## ENTRIES SHOWN

════

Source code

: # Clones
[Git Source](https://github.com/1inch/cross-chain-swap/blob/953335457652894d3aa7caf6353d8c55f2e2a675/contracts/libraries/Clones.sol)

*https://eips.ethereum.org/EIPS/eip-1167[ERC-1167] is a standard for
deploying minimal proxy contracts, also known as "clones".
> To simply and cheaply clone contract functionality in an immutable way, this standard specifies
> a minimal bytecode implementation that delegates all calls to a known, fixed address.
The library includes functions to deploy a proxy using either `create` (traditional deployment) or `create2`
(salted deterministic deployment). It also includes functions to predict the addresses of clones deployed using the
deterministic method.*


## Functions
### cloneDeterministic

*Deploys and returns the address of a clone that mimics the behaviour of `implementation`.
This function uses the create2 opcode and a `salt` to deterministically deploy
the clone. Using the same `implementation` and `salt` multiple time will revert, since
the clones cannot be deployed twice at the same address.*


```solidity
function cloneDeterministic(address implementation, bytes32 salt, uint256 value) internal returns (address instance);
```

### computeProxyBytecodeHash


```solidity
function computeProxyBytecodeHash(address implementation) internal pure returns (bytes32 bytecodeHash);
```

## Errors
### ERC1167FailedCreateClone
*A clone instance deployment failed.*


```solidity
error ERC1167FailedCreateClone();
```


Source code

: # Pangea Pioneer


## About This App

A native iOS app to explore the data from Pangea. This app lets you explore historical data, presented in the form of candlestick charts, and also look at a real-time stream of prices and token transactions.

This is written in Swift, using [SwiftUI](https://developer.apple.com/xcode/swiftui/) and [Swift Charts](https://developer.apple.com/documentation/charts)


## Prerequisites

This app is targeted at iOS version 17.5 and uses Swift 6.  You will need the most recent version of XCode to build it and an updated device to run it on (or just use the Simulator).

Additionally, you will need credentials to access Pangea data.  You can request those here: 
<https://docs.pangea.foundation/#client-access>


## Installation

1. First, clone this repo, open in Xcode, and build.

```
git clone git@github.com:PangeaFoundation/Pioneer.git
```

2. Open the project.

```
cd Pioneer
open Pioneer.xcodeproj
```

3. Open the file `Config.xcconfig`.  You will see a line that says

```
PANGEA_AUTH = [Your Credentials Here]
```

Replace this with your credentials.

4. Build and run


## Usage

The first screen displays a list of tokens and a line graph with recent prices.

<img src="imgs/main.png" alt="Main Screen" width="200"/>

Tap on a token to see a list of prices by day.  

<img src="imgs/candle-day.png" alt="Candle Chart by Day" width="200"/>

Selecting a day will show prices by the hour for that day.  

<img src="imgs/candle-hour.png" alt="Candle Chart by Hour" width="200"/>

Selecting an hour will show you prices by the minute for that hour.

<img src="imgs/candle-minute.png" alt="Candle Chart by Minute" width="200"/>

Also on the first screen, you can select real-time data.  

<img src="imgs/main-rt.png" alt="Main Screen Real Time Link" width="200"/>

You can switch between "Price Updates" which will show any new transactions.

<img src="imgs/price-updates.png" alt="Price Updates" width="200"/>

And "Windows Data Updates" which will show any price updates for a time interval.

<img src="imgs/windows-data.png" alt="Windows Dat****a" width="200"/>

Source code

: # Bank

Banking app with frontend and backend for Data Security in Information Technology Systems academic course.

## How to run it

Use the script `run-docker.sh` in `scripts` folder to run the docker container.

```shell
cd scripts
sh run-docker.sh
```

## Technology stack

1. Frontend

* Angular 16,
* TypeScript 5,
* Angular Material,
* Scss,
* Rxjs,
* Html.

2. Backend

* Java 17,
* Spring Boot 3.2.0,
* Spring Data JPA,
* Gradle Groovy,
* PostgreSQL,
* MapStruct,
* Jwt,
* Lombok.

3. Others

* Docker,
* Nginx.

════

In the data above, retype exactly and only the lines between the one holding "This is written" and the one holding "The first screen displays", inclusive.

This is written in Swift, using [SwiftUI](https://developer.apple.com/xcode/swiftui/) and [Swift Charts](https://developer.apple.com/documentation/charts)


## Prerequisites

This app is targeted at iOS version 17.5 and uses Swift 6.  You will need the most recent version of XCode to build it and an updated device to run it on (or just use the Simulator).

Additionally, you will need credentials to access Pangea data.  You can request those here: 
<https://docs.pangea.foundation/#client-access>


## Installation

1. First, clone this repo, open in Xcode, and build.

```
git clone git@github.com:PangeaFoundation/Pioneer.git
```

2. Open the project.

```
cd Pioneer
open Pioneer.xcodeproj
```

3. Open the file `Config.xcconfig`.  You will see a line that says

```
PANGEA_AUTH = [Your Credentials Here]
```

Replace this with your credentials.

4. Build and run


## Usage

The first screen displays a list of tokens and a line graph with recent prices.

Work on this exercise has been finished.